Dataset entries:
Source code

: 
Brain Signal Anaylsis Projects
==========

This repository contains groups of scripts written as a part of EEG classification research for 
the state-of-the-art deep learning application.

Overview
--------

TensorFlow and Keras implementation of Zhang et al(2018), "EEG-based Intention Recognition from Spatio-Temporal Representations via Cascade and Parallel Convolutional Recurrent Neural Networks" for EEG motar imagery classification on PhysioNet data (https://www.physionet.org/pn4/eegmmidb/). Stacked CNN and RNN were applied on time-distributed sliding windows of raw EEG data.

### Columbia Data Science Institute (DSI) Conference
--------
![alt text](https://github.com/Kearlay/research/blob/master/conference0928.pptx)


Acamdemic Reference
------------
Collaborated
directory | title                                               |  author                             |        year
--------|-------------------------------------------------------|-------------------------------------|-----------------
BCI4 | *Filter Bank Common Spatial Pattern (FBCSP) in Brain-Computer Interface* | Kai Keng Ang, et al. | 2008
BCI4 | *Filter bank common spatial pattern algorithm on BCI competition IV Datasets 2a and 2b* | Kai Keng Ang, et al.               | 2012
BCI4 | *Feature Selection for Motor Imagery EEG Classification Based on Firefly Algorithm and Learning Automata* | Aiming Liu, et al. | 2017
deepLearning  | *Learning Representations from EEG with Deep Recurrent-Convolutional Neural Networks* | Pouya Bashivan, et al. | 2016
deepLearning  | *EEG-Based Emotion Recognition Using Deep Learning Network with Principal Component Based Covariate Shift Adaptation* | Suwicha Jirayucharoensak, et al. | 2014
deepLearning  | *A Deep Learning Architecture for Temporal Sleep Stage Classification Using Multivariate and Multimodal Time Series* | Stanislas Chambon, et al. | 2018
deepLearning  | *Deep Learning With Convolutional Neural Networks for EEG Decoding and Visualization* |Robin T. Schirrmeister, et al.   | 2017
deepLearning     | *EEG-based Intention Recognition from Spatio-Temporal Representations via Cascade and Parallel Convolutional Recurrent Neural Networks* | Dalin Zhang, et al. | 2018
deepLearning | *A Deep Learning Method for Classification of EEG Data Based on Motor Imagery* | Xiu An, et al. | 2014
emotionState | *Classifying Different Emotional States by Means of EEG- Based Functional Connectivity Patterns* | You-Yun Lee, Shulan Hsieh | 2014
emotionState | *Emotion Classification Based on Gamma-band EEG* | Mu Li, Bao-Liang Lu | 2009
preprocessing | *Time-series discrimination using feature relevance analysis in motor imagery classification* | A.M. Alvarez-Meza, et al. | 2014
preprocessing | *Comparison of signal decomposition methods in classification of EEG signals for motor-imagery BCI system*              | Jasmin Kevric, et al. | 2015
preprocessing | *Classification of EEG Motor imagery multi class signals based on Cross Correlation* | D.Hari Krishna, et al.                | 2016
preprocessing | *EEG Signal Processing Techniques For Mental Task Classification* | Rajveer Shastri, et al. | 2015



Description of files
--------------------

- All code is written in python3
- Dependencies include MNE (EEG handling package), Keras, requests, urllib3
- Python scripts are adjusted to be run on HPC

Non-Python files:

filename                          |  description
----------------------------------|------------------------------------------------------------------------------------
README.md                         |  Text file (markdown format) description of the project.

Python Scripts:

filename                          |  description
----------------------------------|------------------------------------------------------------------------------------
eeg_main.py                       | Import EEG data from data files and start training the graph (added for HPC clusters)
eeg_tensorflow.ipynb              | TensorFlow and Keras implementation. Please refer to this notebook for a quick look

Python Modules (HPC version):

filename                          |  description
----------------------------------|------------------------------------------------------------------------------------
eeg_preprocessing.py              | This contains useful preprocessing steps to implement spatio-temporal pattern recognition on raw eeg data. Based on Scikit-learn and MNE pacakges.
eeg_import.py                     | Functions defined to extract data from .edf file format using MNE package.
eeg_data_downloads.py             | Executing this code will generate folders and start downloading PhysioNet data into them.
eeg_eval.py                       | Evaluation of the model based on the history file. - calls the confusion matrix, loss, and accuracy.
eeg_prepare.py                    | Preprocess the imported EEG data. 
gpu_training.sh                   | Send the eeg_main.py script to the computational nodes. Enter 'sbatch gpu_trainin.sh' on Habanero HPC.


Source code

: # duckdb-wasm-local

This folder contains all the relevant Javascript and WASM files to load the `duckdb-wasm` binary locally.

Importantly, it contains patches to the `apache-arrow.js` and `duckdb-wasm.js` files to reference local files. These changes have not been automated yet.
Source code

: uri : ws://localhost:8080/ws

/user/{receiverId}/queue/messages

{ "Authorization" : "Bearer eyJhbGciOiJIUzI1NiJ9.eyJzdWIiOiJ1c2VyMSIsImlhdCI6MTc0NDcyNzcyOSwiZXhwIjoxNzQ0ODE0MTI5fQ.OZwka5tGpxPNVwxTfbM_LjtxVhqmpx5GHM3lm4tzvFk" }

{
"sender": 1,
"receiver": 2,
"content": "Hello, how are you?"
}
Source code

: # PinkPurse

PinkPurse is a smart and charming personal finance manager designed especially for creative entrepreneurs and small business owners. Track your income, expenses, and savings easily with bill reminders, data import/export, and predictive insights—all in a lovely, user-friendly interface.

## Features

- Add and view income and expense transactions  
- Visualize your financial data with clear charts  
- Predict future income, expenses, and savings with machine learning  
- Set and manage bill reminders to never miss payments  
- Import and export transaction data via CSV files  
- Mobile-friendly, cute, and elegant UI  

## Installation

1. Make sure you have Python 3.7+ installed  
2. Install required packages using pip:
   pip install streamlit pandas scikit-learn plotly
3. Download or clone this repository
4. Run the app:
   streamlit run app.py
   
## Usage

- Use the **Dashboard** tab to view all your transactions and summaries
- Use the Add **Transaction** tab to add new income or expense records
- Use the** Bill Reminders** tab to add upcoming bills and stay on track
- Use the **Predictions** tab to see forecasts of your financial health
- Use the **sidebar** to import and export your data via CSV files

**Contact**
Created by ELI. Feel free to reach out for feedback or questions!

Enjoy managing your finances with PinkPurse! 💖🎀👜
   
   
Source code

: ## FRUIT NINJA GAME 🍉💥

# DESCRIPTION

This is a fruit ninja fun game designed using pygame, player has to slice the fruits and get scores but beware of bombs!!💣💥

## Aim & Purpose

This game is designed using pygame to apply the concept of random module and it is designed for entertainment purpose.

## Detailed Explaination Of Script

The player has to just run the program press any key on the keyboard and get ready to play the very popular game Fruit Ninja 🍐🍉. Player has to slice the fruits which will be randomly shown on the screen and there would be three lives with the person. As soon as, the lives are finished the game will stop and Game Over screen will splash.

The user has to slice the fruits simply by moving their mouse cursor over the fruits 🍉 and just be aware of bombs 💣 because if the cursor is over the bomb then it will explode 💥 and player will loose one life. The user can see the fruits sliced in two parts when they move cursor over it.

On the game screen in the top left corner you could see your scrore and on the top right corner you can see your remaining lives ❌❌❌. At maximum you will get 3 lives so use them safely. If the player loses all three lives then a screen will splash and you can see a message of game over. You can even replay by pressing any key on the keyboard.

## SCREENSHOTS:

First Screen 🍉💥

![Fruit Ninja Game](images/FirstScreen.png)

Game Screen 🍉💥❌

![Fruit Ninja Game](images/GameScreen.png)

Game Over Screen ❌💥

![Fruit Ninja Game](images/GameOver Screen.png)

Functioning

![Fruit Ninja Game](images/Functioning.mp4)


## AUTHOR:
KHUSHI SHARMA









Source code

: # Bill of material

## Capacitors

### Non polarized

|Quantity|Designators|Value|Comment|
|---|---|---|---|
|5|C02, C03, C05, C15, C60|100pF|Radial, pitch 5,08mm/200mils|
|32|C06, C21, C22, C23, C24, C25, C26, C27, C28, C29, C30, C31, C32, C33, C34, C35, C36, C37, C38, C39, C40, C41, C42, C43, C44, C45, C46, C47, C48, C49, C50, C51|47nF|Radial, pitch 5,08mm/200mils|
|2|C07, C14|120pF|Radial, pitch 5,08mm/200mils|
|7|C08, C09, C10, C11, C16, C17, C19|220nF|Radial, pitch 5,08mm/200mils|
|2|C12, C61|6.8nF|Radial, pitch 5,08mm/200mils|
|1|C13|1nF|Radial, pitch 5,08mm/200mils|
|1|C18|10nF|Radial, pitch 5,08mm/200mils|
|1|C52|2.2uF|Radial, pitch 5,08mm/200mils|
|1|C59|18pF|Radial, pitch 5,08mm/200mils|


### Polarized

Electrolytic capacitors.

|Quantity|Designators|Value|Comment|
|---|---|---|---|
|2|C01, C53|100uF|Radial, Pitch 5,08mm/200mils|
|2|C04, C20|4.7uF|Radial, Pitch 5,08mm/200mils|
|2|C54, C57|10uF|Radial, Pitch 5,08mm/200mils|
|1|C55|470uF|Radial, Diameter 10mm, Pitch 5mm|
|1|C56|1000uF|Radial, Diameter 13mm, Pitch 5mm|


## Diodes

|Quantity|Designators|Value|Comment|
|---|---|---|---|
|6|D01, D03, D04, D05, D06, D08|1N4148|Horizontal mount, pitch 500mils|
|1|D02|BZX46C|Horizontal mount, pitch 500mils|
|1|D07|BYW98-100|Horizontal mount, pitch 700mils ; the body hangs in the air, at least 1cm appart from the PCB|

* **Task to carry out**
Look at the entries above. Say how many lines have the word "format", and give only the number.

* **Expected answer**
2